I wholeheartedly agree that evolutionists can not deal with OOL arguments. Their “natural selection” line is pure conjecture and requires life to start SOMEHOW. Yet they all claim no, it’s not required to know OOL to have evolution. What? Do evolutionists hear themselves?

Speciation is their “proof” of evolution, however, whatever species they start with, they end up with. We have umpteen species of rabbits. Has anyone seen a rabbit produce anything other than a rabbit? Some have long fur, others short fur, some long droopy ears, other, short droopy ears, and others without droopy ears, but they’re all still rabbits. We’ve created many species of dog, but they’re all still dogs.

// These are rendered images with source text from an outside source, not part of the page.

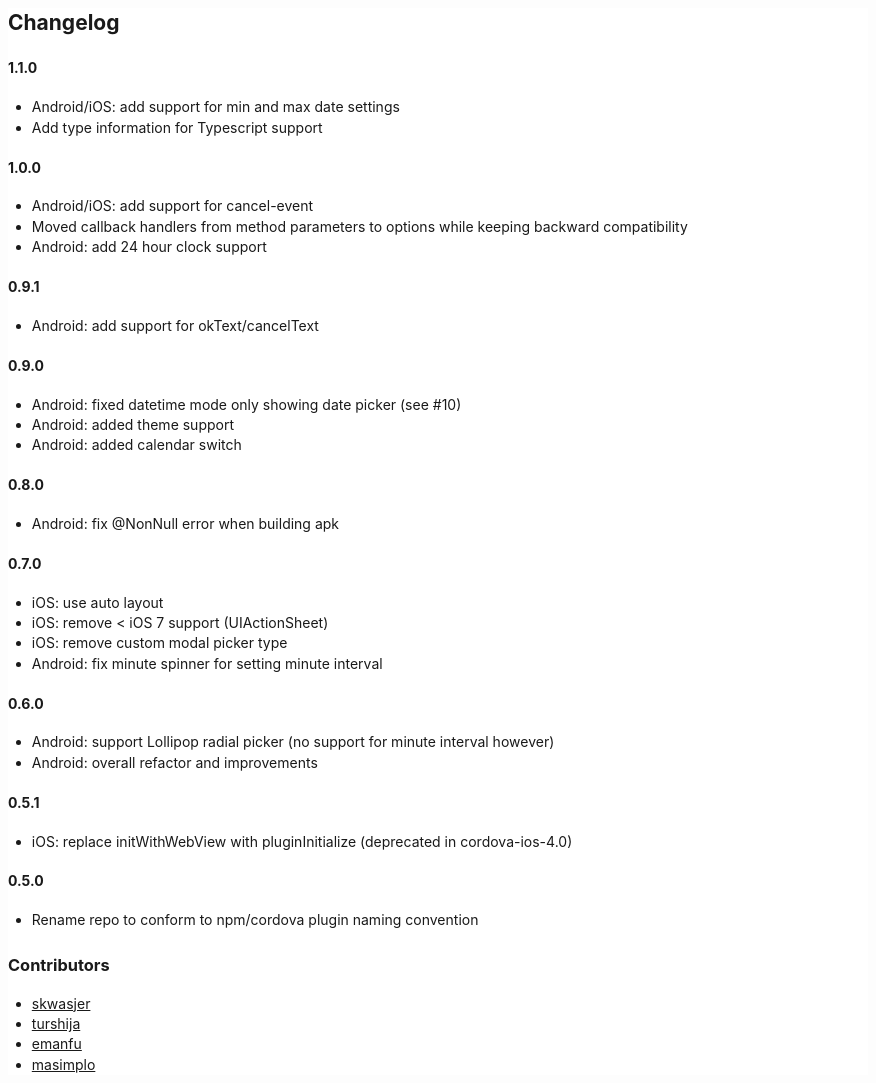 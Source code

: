 ## Changelog

#### 1.1.0 ####
- Android/iOS: add support for min and max date settings
- Add type information for Typescript support

#### 1.0.0 ####

- Android/iOS: add support for cancel-event
- Moved callback handlers from method parameters to options while keeping backward compatibility
- Android: add 24 hour clock support

#### 0.9.1 ####

- Android: add support for okText/cancelText

#### 0.9.0 ####

- Android: fixed datetime mode only showing date picker (see #10)
- Android: added theme support
- Android: added calendar switch

#### 0.8.0 ####

- Android: fix @NonNull error when building apk

#### 0.7.0 ####

- iOS: use auto layout
- iOS: remove < iOS 7 support (UIActionSheet)
- iOS: remove custom modal picker type
- Android: fix minute spinner for setting minute interval

#### 0.6.0 ####

- Android: support Lollipop radial picker (no support for minute interval however)
- Android: overall refactor and improvements

#### 0.5.1 ####

- iOS: replace initWithWebView with pluginInitialize (deprecated in cordova-ios-4.0)

#### 0.5.0 ####

- Rename repo to conform to npm/cordova plugin naming convention

### Contributors ###

- [skwasjer](https://github.com/skwasjer)
- [turshija](https://github.com/turshija)
- [emanfu](https://github.com/emanfu)
- [masimplo](https://github.com/masimplo)
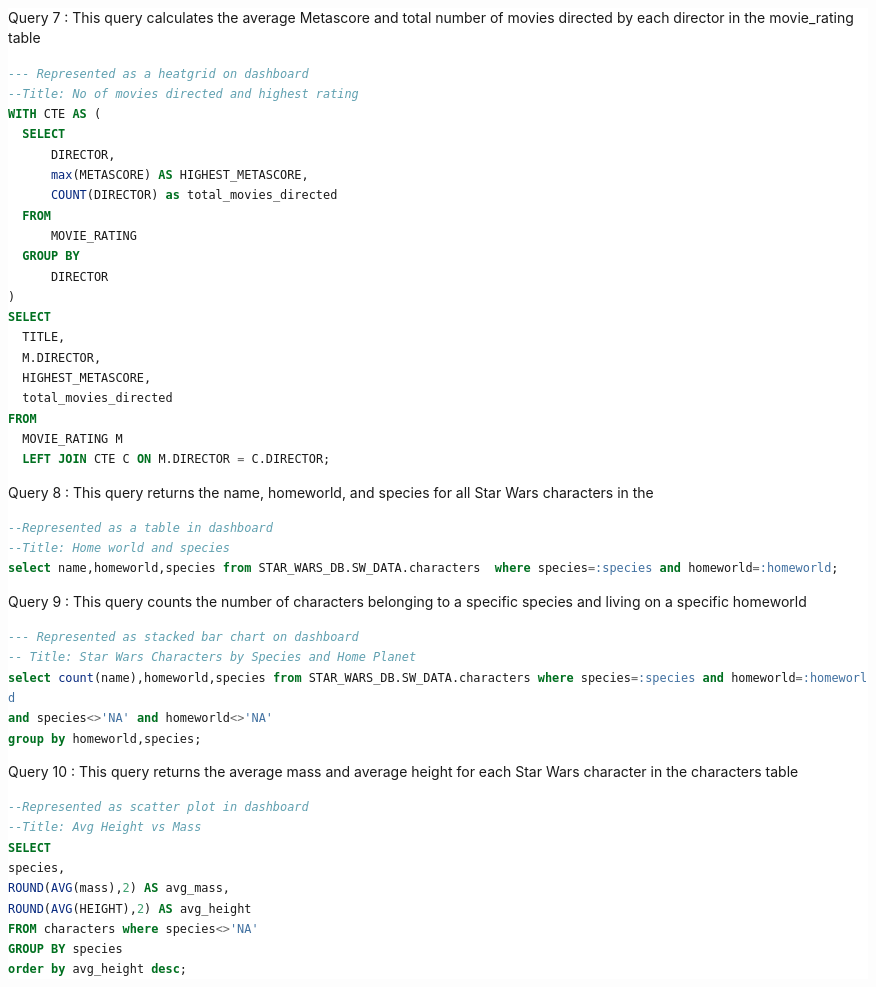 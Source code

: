  Query 7 : This query calculates the average Metascore and total number of movies directed by each director in the movie_rating table
  ```sql
--- Represented as a heatgrid on dashboard
--Title: No of movies directed and highest rating
WITH CTE AS (
    SELECT
        DIRECTOR,
        max(METASCORE) AS HIGHEST_METASCORE,
        COUNT(DIRECTOR) as total_movies_directed
    FROM
        MOVIE_RATING
    GROUP BY
        DIRECTOR
)
SELECT
    TITLE,
    M.DIRECTOR,
    HIGHEST_METASCORE,
    total_movies_directed
FROM
    MOVIE_RATING M
    LEFT JOIN CTE C ON M.DIRECTOR = C.DIRECTOR;
   ```
   
  Query 8 : This query returns the name, homeworld, and species for all Star Wars characters in the  
  ```sql
--Represented as a table in dashboard
--Title: Home world and species
select name,homeworld,species from STAR_WARS_DB.SW_DATA.characters  where species=:species and homeworld=:homeworld;
 ```
 Query 9 : This query counts the number of characters belonging to a specific species and living on a specific homeworld
  ```sql
--- Represented as stacked bar chart on dashboard
-- Title: Star Wars Characters by Species and Home Planet
select count(name),homeworld,species from STAR_WARS_DB.SW_DATA.characters where species=:species and homeworld=:homeworld
and species<>'NA' and homeworld<>'NA'
group by homeworld,species;
 ```
 
 Query 10 :  This query returns the average mass and average height for each Star Wars character in the characters table
  ```sql
--Represented as scatter plot in dashboard
--Title: Avg Height vs Mass
SELECT 
  species, 
  ROUND(AVG(mass),2) AS avg_mass,
  ROUND(AVG(HEIGHT),2) AS avg_height
FROM characters where species<>'NA'
GROUP BY species 
order by avg_height desc;

 ```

Evolutionists claim there ARE transition fossils, but they are either 1) 100% bogus (fraudulent) or 2) still the same kind of animal. Nobody has ever seen the “evolution” of anything.

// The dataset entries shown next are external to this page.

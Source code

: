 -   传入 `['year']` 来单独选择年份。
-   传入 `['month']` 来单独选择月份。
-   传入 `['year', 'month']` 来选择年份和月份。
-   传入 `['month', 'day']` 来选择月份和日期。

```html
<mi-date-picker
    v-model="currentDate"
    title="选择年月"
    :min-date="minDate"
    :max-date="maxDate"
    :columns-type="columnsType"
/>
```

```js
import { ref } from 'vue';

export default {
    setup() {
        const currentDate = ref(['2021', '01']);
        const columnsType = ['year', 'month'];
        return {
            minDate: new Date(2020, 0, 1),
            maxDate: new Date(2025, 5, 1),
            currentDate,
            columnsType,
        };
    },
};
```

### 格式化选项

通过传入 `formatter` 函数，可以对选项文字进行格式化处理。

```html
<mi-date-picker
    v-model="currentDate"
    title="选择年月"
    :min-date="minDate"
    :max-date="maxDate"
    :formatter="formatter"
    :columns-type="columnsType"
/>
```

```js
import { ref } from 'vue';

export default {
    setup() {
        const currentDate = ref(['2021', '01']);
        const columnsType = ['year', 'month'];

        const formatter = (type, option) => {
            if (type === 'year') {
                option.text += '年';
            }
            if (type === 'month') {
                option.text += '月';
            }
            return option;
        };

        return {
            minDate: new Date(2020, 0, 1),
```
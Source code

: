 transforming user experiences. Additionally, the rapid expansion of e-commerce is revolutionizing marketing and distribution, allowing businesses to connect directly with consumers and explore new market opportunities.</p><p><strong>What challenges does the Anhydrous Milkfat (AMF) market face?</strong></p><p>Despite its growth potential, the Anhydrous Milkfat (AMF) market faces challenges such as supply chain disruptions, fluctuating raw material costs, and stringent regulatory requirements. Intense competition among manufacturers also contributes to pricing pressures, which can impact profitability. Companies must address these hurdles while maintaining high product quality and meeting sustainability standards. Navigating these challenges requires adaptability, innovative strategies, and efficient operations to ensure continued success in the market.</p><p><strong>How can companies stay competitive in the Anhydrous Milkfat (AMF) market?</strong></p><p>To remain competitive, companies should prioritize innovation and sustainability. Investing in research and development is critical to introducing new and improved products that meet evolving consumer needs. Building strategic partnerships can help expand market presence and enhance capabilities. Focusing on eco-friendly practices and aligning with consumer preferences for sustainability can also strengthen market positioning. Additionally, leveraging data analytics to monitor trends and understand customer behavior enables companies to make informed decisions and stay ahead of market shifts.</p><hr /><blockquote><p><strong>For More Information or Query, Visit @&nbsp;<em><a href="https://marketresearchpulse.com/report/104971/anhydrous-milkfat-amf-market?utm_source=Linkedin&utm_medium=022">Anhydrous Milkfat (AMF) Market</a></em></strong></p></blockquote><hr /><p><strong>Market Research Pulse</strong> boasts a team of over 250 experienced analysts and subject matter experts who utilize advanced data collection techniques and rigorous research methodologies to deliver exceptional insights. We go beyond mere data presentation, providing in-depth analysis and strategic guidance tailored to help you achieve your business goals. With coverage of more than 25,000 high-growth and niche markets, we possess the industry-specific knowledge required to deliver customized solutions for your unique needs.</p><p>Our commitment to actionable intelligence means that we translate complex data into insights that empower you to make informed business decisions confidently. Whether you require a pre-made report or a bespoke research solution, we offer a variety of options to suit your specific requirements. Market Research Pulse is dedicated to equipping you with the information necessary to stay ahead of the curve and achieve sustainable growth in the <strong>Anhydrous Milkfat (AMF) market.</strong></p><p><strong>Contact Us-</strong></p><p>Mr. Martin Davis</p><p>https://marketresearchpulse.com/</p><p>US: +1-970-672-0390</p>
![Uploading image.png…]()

Atheists and Creationists have the same data, living things. Why are they similar? Atheists claim it’s because they are related through a process they’ve never seen, can’t prove and have no evidence for. Creationists look at the data and say the reason for the similarities is a common designer. Both atheists and creationists are unable to prove their conclusions, but there is far more evidence for creation as stated in The Book of Genesis.

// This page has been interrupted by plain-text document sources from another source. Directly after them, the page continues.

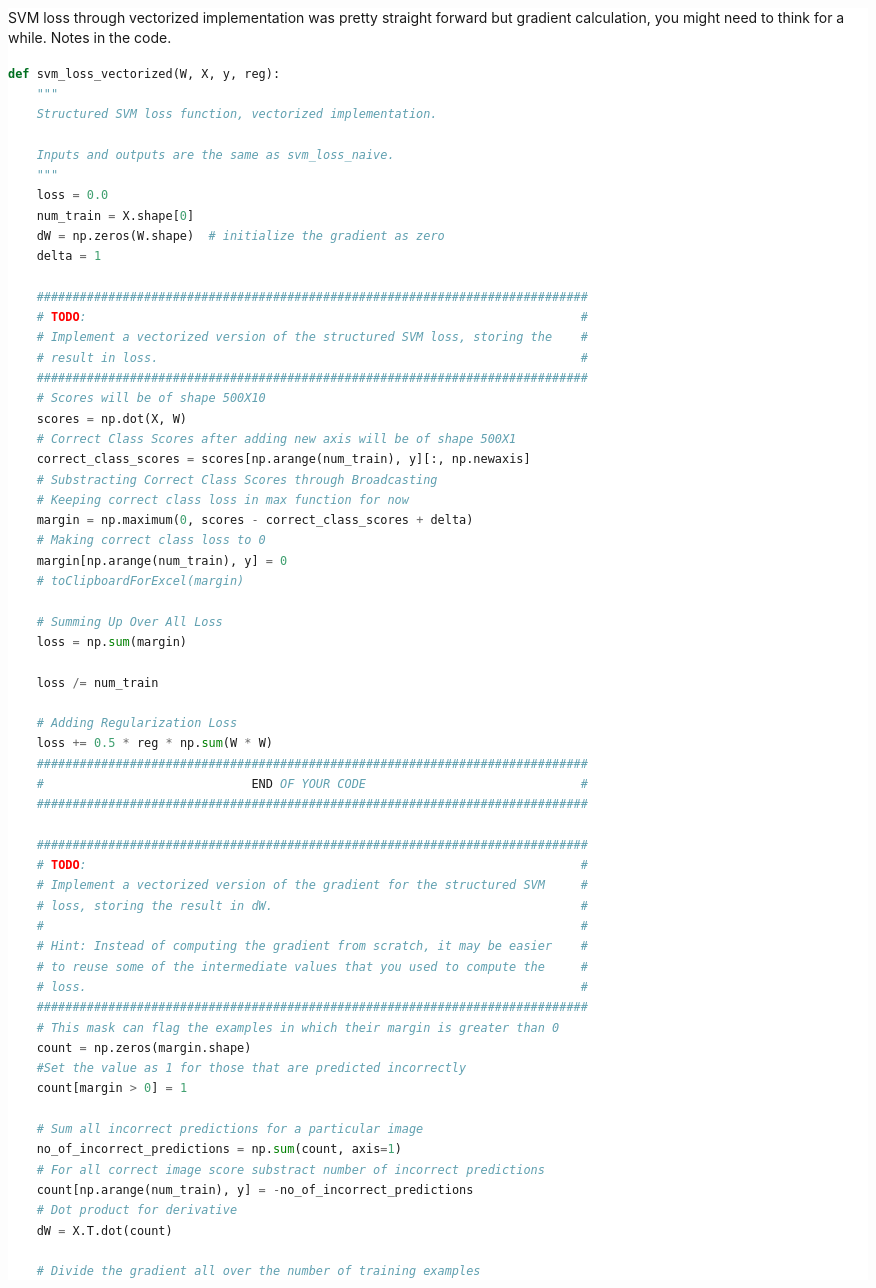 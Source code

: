 SVM loss through vectorized implementation was pretty straight forward but gradient calculation, you might need to think for a while. Notes in the code.

```python
def svm_loss_vectorized(W, X, y, reg):
    """
    Structured SVM loss function, vectorized implementation.

    Inputs and outputs are the same as svm_loss_naive.
    """
    loss = 0.0
    num_train = X.shape[0]
    dW = np.zeros(W.shape)  # initialize the gradient as zero
    delta = 1

    #############################################################################
    # TODO:                                                                     #
    # Implement a vectorized version of the structured SVM loss, storing the    #
    # result in loss.                                                           #
    #############################################################################
    # Scores will be of shape 500X10
    scores = np.dot(X, W)
    # Correct Class Scores after adding new axis will be of shape 500X1
    correct_class_scores = scores[np.arange(num_train), y][:, np.newaxis]
    # Substracting Correct Class Scores through Broadcasting
    # Keeping correct class loss in max function for now
    margin = np.maximum(0, scores - correct_class_scores + delta)
    # Making correct class loss to 0
    margin[np.arange(num_train), y] = 0
    # toClipboardForExcel(margin)

    # Summing Up Over All Loss
    loss = np.sum(margin)

    loss /= num_train

    # Adding Regularization Loss
    loss += 0.5 * reg * np.sum(W * W)
    #############################################################################
    #                             END OF YOUR CODE                              #
    #############################################################################

    #############################################################################
    # TODO:                                                                     #
    # Implement a vectorized version of the gradient for the structured SVM     #
    # loss, storing the result in dW.                                           #
    #                                                                           #
    # Hint: Instead of computing the gradient from scratch, it may be easier    #
    # to reuse some of the intermediate values that you used to compute the     #
    # loss.                                                                     #
    #############################################################################
    # This mask can flag the examples in which their margin is greater than 0
    count = np.zeros(margin.shape)
    #Set the value as 1 for those that are predicted incorrectly
    count[margin > 0] = 1

    # Sum all incorrect predictions for a particular image
    no_of_incorrect_predictions = np.sum(count, axis=1)
    # For all correct image score substract number of incorrect predictions
    count[np.arange(num_train), y] = -no_of_incorrect_predictions
    # Dot product for derivative
    dW = X.T.dot(count)

    # Divide the gradient all over the number of training examples
```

In response to @Mike Locus
The research shows that certain biomolecules, including amino acids and simple sugars, exhibit a natural preference for one chiral form over the other (chiral discrimination). This discrimination leads to the phenomenon of homochirality—where a single chiral form dominates—a critical property of biological systems. Experimental and theoretical models suggest that racemic mixtures of chiral molecules, like amino acids, can segregate into homochiral assemblies under natural conditions. The study demonstrates that amphiphilic molecules (which have both hydrophilic and hydrophobic properties) can segregate and self-assemble into homochiral structures when there are kinetics involved in the segregation process that favor one chiral form over another. The kinetics of chiral molecules in fluid systems play a crucial role in maintaining and establishing homochirality. The study points out that although a fluid system generally drives a chiral system toward a racemic state due to thermodynamics, certain conditions and mechanisms (as observed in the study) promote the preservation of homochirality. This is key in understanding how initial chiral biases could be amplified in prebiotic environments. The research also explores how specific prebiotic conditions could have facilitated the transition from racemic mixtures to homochiral states. For example, the presence of high concentrations of certain molecules in specific environments (like hydrothermal vents or mineral surfaces) could catalyze and stabilize one chiral form over another. https://www.ncbi.nlm.nih.gov/pmc/articles/PMC2672030/

An important characteristic of meteoritic amino acids is enantiomeric excess of the left-handed amino acids over the right-handed counterparts (Burton et al., 2012). The l-amino acid excess was first discovered in the four stereoisomers of 2-amino-2,3-dimethylbutanoic acid in the Murchison meteorite (Cronin and Pizzarello, 1997). Since then, several α-dialkyl amino acids (isovaline, α-methylnorleusine, α-methylvaline, α-methylnorvaline, and α-methylisoleucine) were found to have slight to significant L-excesses ranging from nearly 0 to 60% (Glavin and Dworkin, 2009, Pizzarello et al., 2012, Burton et al., 2013). In contrast toα-hydrogen amino acids found in biology, α-dialkyl amino acids are highly resistant to racemization (conversion of one enantiomer to the other) under aqueous and radiogenic conditions (Burton et al., 2012). Therefore, these amino acids could have preserved their enantiomeric properties for a long period since their delivery onto the primitive Earth, and contributed to the origin of biological homochirality by transferring their asymmetry to the α-hydrogen protein amino acids or other prebiotic compounds (Pizzarello and Weber, 2004). In fact, α-methyl amino acids are known to have strong helix inducing and stabilizing effects (Altmann et al., 1988). The property could have supported the stereoselectivity of secondary structures of long peptides (Brack and Spach, 1981).